The start of the next academic year saw me being moved to another school, again I don’t know why, perhaps it was because I wasn’t a Methodist. This school was at a place called Pheasey, Collingwood Drive. I loved it. What’s more because it was near where my mother worked she could drop me off and at last I was normal.

There I was rising 6 and sometimes I had to make my way back home to Great Barr on my own. This involved either catching a bus to the Scott Arms and changing to one for Great Barr or walking about 5 miles down country lanes. I would choose which I wanted to do and just do it. And I thought this was normal.

At the end of my second academic year, my parents decided to move house to Skip Lane a distance of about 5 miles. The old house was a semi-detached house and the new one was detached. It meant I had to go to another new school. Chuckery. What a dump. To describe it as Dickensian would be a compliment. The toilets were outside and in winter the water in the toilet pans froze.

The food at lunchtime was served in another outside building an asbestos hut. Mashed potato, indeterminate meat, soggy cabbage, and asbestos dust. Yum.

I had been given a joke ring – the kind that you used to get in Christmas crackers. There was a bulb that you filled with water and when someone looked at your nice ring you could squeeze the bulb and squirt them. Very infantile, but funny.

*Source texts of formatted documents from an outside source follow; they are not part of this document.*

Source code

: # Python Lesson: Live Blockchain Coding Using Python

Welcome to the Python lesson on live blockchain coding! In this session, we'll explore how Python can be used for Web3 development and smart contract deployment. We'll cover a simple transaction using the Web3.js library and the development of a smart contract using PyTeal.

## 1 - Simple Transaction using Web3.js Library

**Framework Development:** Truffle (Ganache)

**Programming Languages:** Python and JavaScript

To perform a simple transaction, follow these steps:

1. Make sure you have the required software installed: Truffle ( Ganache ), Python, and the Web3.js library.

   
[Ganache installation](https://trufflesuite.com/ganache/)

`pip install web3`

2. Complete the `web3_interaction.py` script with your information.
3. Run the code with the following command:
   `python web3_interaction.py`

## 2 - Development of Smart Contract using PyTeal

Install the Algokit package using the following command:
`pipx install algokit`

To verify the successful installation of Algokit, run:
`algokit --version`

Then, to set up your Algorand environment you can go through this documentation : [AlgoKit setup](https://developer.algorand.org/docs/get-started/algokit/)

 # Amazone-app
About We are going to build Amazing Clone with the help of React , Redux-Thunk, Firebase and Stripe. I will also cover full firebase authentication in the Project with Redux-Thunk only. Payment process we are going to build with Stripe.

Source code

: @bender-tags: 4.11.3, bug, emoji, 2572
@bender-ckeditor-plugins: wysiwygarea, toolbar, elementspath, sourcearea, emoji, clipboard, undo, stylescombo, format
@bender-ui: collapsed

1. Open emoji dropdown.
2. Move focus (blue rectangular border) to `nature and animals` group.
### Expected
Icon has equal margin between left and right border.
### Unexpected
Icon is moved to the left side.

One lunchtime I was enjoying my food when a dinner lady came near. I showed her the ring and squirted. Somehow they didn’t see the funny side. I was told to stand outside the headmaster’s study. I stood there for what seemed like forever but was probably around half an hour. Mr Hibbs, the headmaster arrived. I bleated that “It was only a joke”. Not impressed he got the tawse. The tawse consisted of three leather belts. They were wound together at one end to form a handle and at the other they were separate. Each belt came to a point and had a metal end to it. I had to put my hand out and he brought this weapon down on my outstretched hand three times. I don’t think I have ever been so terrified – it wasn’t the pain it was the anticipation.

I was 8, this was 1963, the Beatles were in the charts! My parents decided that it would be good for me to go to Sunday school at the local church, St Martins. Looking back it was bizarre. They never went to church but I had to. So every Sunday morning I walked the couple of miles to the church went to the service on my own, went to Sunday school on my own, and then walked home. And I thought this was normal.